* [Data records]
┏━━

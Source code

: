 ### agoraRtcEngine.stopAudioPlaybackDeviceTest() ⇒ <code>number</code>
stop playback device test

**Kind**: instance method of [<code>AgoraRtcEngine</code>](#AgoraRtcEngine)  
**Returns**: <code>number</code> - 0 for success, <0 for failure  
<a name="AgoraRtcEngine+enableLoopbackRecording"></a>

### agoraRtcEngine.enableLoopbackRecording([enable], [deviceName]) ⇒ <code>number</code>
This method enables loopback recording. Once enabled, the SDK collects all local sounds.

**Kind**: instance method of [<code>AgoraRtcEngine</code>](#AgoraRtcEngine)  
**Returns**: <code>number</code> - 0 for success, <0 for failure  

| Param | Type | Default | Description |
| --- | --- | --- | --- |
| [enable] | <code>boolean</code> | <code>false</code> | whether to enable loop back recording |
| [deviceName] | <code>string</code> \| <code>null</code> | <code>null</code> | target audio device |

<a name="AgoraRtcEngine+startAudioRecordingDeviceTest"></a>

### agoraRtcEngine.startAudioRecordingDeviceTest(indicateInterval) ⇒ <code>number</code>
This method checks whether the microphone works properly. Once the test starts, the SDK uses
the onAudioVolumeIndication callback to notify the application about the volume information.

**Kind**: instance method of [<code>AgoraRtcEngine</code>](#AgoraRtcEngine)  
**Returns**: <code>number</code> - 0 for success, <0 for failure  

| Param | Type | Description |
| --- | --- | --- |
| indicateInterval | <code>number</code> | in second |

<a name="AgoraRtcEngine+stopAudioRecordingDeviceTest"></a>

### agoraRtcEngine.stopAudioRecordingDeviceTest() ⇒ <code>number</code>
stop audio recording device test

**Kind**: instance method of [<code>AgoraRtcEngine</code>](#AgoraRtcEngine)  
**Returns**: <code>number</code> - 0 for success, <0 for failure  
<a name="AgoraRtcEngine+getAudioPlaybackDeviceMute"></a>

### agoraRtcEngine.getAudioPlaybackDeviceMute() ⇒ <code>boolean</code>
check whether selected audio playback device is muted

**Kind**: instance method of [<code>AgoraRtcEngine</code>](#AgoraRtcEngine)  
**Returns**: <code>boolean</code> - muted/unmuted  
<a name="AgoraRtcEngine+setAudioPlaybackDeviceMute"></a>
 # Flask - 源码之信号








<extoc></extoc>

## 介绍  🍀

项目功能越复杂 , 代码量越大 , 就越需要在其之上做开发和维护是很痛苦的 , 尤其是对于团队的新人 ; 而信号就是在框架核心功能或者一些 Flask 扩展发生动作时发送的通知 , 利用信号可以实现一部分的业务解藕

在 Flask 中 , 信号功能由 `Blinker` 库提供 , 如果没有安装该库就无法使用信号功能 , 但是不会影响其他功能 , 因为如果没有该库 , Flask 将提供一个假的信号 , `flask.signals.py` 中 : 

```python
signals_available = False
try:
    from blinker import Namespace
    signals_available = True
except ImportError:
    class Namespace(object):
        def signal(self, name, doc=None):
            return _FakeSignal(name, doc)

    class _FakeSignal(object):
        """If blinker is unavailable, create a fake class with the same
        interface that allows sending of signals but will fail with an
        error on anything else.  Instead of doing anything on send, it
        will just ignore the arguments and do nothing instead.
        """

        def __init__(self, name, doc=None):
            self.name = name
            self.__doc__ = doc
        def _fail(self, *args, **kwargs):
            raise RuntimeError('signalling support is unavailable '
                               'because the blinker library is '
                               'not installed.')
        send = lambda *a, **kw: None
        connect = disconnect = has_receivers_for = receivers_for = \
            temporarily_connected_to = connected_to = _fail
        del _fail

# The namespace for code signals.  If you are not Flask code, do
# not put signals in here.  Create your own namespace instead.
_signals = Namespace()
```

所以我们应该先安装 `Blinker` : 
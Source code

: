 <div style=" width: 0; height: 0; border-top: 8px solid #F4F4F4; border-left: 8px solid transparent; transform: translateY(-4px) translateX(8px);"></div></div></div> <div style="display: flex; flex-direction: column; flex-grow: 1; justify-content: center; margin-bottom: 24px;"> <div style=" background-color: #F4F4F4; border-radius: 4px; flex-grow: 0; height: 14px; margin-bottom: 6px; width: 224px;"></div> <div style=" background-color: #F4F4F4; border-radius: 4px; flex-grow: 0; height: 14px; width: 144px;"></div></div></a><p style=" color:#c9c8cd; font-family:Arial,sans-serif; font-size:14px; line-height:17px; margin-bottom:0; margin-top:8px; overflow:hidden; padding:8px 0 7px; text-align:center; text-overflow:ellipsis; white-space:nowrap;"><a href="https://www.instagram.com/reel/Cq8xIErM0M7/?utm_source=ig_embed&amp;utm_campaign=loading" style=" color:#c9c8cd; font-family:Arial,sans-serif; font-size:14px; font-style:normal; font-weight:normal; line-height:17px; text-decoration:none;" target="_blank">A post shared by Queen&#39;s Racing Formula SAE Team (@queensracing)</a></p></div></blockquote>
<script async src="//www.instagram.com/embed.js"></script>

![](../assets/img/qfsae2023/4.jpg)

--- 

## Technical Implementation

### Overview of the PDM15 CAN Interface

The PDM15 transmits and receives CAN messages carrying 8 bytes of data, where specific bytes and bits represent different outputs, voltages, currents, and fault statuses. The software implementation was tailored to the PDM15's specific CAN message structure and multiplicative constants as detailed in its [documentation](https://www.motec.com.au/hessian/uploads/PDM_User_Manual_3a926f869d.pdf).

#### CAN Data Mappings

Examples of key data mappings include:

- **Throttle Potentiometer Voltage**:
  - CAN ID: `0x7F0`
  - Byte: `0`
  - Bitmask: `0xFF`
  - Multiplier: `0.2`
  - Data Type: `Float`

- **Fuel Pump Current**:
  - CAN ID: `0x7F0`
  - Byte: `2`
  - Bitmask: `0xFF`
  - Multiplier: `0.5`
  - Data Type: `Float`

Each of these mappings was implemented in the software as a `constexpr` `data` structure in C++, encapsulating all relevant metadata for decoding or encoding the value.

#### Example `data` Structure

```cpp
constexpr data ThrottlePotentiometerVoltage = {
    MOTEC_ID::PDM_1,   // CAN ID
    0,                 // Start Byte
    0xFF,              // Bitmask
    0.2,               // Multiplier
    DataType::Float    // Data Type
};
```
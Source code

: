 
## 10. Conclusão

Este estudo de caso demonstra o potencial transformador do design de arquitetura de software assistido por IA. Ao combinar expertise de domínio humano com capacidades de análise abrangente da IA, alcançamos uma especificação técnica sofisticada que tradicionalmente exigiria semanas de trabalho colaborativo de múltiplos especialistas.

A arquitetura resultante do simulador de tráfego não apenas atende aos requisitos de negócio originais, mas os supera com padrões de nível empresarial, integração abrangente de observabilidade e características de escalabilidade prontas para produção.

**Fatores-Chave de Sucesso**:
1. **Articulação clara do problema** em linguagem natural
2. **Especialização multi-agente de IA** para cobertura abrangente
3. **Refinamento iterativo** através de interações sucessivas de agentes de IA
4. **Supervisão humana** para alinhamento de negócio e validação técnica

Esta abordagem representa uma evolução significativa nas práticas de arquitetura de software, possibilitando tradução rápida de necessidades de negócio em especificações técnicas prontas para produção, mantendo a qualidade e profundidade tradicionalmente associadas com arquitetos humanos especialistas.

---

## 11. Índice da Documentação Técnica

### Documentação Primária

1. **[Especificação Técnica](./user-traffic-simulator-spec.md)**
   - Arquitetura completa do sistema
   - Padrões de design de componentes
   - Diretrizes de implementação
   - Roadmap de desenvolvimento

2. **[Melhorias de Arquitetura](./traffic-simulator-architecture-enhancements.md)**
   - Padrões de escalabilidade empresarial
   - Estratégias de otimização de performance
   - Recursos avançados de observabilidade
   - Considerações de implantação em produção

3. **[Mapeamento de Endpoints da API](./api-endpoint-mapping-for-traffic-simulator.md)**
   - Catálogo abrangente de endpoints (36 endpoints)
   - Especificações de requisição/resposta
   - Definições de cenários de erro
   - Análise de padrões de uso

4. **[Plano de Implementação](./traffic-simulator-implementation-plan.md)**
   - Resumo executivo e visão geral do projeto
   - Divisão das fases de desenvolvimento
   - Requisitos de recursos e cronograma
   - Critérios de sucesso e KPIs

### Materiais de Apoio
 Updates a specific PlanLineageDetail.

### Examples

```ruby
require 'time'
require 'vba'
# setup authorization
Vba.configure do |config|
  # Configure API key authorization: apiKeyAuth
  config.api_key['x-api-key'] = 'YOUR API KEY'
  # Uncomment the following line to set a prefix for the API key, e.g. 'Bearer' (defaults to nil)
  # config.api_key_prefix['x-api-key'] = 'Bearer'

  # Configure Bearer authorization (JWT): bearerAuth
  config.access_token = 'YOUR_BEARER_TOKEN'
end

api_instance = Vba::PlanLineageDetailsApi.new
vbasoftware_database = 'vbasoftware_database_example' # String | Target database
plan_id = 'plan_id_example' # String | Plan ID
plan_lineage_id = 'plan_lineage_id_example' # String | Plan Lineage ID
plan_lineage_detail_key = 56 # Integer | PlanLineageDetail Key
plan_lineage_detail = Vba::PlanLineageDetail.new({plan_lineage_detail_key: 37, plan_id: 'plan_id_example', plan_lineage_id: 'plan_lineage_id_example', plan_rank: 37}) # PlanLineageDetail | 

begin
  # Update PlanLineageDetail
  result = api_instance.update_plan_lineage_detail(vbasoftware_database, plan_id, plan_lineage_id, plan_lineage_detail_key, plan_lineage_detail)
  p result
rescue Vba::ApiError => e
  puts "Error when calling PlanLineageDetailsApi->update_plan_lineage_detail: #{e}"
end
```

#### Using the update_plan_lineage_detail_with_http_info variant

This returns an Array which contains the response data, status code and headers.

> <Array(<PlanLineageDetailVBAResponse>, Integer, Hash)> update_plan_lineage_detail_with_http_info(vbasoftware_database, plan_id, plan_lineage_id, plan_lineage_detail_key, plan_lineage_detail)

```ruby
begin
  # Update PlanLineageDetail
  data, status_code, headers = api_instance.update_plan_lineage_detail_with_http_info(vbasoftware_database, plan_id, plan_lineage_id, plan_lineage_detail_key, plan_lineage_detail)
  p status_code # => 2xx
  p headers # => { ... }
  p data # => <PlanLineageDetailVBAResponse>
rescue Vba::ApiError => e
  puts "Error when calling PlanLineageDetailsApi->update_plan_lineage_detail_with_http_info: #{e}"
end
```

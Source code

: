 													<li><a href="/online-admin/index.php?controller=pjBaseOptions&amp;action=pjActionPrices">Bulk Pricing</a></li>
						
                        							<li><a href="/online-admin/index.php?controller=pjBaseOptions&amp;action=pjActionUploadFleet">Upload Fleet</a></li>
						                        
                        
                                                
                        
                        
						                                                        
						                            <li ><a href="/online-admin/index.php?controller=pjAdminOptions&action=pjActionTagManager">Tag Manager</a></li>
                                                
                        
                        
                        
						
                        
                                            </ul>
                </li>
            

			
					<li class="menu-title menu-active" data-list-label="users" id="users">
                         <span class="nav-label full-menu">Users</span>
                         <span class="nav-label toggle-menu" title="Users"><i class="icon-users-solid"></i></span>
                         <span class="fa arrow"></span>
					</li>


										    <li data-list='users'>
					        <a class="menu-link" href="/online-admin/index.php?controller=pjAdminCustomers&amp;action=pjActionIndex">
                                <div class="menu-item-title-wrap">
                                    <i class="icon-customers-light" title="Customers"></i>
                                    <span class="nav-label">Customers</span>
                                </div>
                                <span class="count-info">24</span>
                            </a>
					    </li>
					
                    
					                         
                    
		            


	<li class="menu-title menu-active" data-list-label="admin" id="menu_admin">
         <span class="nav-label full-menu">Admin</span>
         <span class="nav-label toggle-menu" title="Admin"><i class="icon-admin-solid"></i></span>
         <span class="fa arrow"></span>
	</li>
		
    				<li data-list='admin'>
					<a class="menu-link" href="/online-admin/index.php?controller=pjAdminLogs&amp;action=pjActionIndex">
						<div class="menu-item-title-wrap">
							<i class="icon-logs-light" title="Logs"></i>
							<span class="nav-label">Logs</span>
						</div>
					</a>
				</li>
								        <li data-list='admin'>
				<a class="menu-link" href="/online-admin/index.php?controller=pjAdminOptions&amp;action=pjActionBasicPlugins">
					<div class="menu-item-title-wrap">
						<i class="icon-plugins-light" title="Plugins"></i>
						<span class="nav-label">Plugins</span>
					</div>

┗━━

* [What is required] Scan the preceding listing for the string "constexpr" and copy every line where it occurs.

* [Response box]
Each of these mappings was implemented in the software as a `constexpr` `data` structure in C++, encapsulating all relevant metadata for decoding or encoding the value.
constexpr data ThrottlePotentiometerVoltage = {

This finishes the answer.